• What is required
Copy each line in the data that includes the word "instalação".

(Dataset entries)

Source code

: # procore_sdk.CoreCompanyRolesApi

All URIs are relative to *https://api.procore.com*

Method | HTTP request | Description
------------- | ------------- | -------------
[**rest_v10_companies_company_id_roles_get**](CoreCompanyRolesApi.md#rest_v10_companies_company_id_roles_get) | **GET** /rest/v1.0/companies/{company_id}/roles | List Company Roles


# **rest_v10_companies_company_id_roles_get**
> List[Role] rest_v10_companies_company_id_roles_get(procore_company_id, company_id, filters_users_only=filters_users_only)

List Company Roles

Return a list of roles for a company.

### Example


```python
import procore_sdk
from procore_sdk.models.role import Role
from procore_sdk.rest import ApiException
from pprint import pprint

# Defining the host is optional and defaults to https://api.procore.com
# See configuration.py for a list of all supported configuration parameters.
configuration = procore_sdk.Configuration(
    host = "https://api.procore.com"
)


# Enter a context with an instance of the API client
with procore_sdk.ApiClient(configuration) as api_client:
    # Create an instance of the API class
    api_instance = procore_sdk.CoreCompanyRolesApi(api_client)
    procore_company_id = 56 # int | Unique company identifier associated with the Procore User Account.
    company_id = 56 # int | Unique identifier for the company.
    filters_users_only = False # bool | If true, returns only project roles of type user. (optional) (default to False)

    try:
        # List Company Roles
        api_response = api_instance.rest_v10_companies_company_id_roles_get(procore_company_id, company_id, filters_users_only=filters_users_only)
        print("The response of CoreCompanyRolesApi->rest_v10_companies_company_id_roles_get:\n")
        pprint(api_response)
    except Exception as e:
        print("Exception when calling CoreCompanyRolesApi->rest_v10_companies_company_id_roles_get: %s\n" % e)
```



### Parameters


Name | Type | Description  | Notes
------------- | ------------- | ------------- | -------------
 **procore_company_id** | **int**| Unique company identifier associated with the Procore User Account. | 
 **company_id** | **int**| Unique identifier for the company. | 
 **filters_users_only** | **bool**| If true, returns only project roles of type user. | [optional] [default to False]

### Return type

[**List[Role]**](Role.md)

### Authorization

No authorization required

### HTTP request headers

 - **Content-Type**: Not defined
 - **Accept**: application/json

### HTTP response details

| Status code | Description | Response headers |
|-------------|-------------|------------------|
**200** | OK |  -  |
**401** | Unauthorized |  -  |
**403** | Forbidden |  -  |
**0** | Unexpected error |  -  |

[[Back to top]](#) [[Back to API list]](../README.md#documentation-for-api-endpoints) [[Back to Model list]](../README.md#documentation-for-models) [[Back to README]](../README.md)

...

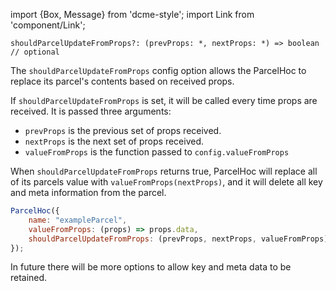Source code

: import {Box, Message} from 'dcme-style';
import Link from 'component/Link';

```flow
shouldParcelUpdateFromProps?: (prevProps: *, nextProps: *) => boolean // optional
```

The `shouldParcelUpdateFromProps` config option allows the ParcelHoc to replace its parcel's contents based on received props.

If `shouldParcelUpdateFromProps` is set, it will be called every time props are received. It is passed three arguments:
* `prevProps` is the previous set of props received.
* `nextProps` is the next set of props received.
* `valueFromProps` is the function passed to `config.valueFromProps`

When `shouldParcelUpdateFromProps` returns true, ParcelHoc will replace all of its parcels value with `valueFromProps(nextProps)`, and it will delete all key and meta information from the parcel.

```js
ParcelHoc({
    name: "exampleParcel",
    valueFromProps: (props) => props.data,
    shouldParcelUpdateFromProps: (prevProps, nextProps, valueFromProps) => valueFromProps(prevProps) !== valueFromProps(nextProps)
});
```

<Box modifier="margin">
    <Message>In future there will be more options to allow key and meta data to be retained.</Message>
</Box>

* * *

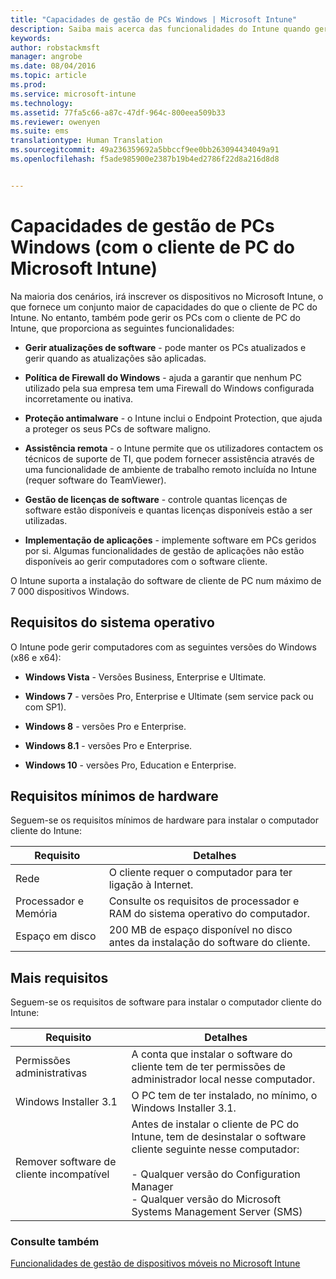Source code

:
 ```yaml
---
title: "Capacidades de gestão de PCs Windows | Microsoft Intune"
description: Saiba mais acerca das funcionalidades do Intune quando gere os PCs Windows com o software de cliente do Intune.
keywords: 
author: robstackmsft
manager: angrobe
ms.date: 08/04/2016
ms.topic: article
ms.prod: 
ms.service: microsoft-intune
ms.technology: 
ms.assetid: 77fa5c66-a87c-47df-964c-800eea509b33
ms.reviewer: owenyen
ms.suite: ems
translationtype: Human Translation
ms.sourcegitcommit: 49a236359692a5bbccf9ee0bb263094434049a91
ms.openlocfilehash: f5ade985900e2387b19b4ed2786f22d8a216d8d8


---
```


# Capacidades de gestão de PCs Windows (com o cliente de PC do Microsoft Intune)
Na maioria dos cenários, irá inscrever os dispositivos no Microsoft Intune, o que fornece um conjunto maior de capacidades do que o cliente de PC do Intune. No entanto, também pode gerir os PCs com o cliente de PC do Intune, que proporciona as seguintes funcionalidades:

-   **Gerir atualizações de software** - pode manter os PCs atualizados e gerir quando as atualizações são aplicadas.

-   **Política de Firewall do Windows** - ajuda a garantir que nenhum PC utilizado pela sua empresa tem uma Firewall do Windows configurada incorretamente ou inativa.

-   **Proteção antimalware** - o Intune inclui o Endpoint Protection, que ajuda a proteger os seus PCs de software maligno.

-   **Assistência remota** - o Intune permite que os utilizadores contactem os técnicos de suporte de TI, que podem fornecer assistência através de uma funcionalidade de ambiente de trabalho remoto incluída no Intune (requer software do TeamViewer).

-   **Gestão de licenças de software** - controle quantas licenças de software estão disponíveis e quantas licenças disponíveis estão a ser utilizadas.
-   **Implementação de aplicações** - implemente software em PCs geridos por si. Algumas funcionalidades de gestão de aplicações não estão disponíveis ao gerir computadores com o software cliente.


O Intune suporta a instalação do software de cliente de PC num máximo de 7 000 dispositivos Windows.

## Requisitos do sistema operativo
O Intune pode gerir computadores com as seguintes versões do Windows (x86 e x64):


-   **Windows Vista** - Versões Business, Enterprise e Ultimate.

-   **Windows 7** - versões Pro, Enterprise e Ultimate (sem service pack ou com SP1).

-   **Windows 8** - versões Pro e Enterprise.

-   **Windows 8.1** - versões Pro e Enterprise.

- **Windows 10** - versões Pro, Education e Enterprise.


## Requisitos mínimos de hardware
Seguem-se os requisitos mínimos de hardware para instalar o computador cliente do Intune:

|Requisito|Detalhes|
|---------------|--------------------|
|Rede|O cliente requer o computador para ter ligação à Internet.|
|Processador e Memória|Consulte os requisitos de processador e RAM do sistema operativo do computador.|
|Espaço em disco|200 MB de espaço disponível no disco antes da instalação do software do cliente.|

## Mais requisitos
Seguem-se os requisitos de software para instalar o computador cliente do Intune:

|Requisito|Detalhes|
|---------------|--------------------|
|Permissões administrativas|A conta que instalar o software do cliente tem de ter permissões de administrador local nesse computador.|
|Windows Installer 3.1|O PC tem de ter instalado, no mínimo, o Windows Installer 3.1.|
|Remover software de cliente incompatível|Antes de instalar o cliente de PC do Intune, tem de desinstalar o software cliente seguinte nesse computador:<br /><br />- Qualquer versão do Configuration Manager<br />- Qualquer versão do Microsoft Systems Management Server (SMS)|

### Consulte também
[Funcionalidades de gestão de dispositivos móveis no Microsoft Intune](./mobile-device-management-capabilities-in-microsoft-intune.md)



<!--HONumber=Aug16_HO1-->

• Reply to the task
O Intune suporta a instalação do software de cliente de PC num máximo de 7 000 dispositivos Windows.
|Espaço em disco|200 MB de espaço disponível no disco antes da instalação do software do cliente.|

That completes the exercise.